= Humboldt Table Rock Steinauer Public Schools =

School district in Nebraska, United States

Humboldt Table Rock Steinauer Public Schools is a school district headquartered in Humboldt, Nebraska, United States.

Within Richardson County, it contains the communities of Humboldt, Dawson, Stella, and Shubert, as well as portions of Barada. In Pawnee County, it contains Steinauer and Table Rock. In Nemaha County it includes Nemaha. The district extends into Johnson County.

==History==

Humboldt School District, and Table Rock Steinauer Schools both merged into Humboldt Table Rock Steinauer School district on June 1, 2003.

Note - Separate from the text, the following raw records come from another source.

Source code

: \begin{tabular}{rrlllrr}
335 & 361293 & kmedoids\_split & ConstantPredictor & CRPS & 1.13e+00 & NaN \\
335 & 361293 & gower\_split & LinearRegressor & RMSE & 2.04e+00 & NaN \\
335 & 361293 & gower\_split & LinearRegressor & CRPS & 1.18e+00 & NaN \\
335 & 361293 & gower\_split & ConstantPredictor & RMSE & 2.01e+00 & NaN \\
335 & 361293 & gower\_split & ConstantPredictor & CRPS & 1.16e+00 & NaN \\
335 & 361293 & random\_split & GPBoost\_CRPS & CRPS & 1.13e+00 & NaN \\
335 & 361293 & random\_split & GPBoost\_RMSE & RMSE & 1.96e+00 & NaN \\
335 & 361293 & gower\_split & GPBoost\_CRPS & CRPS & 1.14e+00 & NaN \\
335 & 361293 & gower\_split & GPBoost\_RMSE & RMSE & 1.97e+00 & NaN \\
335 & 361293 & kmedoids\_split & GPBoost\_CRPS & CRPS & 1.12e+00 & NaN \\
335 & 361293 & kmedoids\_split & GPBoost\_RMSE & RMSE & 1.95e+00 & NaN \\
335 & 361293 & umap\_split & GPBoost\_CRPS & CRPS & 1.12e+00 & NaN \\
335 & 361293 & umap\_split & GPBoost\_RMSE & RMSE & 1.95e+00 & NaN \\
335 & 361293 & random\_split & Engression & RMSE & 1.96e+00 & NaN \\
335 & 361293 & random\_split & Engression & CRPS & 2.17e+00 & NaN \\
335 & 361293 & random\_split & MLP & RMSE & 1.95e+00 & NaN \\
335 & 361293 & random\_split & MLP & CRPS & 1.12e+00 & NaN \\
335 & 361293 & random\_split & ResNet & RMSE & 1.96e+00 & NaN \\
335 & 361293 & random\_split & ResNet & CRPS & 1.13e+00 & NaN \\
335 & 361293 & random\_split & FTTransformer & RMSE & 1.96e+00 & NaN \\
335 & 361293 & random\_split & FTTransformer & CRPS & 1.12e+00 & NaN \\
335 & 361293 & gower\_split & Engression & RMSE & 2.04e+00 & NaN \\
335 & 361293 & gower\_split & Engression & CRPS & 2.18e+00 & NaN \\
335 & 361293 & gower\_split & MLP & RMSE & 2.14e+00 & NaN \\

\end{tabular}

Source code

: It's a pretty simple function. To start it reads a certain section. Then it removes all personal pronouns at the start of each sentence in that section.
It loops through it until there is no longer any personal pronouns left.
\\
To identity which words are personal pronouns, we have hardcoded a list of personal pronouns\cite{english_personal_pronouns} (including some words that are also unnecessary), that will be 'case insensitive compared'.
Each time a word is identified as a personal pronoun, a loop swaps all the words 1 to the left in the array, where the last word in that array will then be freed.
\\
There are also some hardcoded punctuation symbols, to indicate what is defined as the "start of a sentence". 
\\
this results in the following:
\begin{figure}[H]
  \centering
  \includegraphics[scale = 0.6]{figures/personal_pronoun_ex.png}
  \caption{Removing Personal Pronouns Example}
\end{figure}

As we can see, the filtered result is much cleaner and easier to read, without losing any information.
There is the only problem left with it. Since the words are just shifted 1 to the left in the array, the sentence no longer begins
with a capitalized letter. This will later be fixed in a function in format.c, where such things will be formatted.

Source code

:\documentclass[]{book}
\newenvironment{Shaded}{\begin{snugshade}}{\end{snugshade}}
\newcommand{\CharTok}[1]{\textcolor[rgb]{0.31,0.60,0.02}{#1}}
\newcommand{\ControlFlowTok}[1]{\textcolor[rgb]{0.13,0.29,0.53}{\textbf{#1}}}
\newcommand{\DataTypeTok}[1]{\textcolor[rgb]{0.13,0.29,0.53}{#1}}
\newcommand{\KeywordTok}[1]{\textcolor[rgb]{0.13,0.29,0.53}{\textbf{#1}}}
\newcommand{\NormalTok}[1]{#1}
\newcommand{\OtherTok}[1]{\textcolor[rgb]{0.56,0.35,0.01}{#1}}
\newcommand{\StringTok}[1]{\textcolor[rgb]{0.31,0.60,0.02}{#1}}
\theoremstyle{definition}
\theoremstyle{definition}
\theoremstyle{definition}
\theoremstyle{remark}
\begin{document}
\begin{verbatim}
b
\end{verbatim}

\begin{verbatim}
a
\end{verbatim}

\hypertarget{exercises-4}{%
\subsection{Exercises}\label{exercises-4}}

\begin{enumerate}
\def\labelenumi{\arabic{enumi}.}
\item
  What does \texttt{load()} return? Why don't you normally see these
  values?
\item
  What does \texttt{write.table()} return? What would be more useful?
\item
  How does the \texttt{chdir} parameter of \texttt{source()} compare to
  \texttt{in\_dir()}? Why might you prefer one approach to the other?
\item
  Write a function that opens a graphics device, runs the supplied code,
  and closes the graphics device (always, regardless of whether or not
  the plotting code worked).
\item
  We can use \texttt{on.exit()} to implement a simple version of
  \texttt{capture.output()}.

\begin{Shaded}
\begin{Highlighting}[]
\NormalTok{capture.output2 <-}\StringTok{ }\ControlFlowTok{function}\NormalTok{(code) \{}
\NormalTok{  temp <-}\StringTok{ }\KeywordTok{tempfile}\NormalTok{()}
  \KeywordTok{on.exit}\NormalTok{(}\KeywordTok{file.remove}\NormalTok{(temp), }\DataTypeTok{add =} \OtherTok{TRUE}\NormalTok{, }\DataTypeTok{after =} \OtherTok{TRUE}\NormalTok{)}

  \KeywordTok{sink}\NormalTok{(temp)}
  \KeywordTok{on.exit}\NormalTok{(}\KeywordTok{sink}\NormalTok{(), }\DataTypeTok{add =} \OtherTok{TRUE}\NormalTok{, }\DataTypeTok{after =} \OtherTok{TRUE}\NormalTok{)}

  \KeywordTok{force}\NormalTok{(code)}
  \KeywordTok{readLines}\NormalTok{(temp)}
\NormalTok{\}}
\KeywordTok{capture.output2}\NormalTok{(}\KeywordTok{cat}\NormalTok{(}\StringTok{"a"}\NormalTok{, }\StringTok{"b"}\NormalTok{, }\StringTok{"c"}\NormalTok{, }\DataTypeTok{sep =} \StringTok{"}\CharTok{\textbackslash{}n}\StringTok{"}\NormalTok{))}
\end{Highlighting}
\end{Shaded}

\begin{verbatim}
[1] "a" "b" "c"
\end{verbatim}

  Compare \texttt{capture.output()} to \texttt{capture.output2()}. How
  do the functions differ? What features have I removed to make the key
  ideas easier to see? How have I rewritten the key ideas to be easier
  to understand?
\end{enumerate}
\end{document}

It merged with parts of the former Dawson-Verdon School District in 2004, adding the village of Dawson to the district.

On January 1, 2009 the Southeast Nebraska Consolidated Public Schools became part of the Humboldt Table Rock Steinauer School District, thus adding the communities of Stella, Shubert, and Nemaha, and becoming one of the largest school districts (by area) in the state.

The district receives some services from Educational Service Unit #4.

== Schools ==

=== High school ===
Humboldt Table Rock Steinauer High School (HTRS) is located in Humboldt. It has approximately 400 students (K-12). HTRS won the Nebraska Mock Trial State Championship on December 5, 2007.